En “Casas Muertas”, Miguel Otero Silva (1908-1985) hurgó en la sociología del gomecismo haciendo la radiografía de un país primitivo en tensión con los estertores de una modernidad profetizada por los estudiantes universitarios de Caracas cuya rebeldía política les hizo alzarse contra el dictador bajo las banderas libertarias de una Democracia. ¿Por qué la Independencia y el ideario republicano de Bolívar no cuajaron en su momento? La Independencia (1810-1830) fue capitalizada por caudillos y militares sin luces que nunca asumieron el proyecto civilizatorio de formar ciudadanos. Páez fue el primero en negar la República imponiendo la Nación como latifundio particular. Todo el siglo XIX fue un siglo perdido para Venezuela. Y Ortiz es la simbología del atraso y violencia. Sólo el petróleo, una casualidad afortunada de la naturaleza, nos posicionó bajo las coordenadas de una modernidad asentada en el urbanismo desordenado aunque con los servicios elementales como luz, agua, escuela, dispensario y carreteras.
El problema de fondo de la evolución histórica y política de Venezuela es su discontinuidad en el tiempo. Una incapacidad de engranar proyectos nacionales y constitucionales vertebrados de la mano de una elite profesional y compenetrada con los intereses del país. Aunque lo más pernicioso ha sido la persistencia de la hegemonía política disfrazada por el populismo y bajo los embates de la represión militar. En Venezuela ha costado entender que el poder está subordinado a la sociedad e instituciones y no a los caudillos, partidos, ejército o empresas.

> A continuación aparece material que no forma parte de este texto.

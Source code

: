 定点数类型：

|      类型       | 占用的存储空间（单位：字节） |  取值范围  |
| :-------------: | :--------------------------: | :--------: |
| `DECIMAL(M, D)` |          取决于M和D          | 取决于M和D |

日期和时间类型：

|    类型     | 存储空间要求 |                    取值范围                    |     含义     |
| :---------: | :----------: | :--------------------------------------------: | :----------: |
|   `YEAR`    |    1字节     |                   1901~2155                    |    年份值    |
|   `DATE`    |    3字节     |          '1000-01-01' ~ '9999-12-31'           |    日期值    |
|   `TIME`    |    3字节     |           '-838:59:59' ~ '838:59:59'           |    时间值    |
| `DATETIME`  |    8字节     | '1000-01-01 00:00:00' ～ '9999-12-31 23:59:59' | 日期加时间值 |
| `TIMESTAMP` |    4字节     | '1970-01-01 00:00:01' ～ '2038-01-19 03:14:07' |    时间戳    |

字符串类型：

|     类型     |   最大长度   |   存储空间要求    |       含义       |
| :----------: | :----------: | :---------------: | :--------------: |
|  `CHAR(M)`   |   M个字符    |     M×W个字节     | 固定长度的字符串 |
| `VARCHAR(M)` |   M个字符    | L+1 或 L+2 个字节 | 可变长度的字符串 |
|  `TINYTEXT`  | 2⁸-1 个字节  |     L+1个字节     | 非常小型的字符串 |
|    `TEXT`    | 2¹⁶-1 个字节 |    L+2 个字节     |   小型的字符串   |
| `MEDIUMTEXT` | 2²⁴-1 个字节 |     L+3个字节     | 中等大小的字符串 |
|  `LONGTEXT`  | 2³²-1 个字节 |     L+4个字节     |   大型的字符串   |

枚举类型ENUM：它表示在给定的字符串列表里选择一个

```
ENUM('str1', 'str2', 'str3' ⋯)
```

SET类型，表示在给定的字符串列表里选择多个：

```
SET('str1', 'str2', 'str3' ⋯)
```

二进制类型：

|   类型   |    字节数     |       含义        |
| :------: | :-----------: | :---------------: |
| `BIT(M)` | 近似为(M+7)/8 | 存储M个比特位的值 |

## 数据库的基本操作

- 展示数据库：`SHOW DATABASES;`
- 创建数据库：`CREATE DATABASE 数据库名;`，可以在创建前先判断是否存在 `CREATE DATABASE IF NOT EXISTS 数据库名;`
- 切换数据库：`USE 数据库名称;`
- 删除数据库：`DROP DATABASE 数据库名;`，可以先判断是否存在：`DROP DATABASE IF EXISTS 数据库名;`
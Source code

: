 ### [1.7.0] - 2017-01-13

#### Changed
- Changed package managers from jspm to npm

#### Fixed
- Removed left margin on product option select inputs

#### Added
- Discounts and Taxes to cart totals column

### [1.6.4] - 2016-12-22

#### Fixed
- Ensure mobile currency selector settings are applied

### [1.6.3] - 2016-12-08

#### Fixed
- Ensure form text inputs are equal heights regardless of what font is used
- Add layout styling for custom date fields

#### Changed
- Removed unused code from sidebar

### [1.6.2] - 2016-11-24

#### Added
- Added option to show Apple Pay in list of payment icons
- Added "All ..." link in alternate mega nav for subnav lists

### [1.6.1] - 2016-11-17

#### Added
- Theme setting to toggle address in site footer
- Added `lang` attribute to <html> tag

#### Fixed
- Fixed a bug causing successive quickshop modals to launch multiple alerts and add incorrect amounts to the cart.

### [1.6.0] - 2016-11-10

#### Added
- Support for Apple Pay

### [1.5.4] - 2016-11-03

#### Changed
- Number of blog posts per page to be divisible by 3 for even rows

En “Casas Muertas” su autor recomienda luchar contra las hegemonías porque es un derecho inalienable de todo un pueblo que entiende que sólo en democracia se puede vivir con dignidad y respetando los más elementales derechos humanos. La actualidad de “Casas Muertas” es tal que es una invitación a su relectura y debate en un momento en que el país ha retrocedido setenta años y el ingreso de cada venezolano es en términos absolutos ligeramente inferior al año 1950. Ortiz y Maracaibo son dos debacles parecidas, aunque la segunda es mucho más grave porque ocurre en pleno siglo XXI: una marcha de la locura.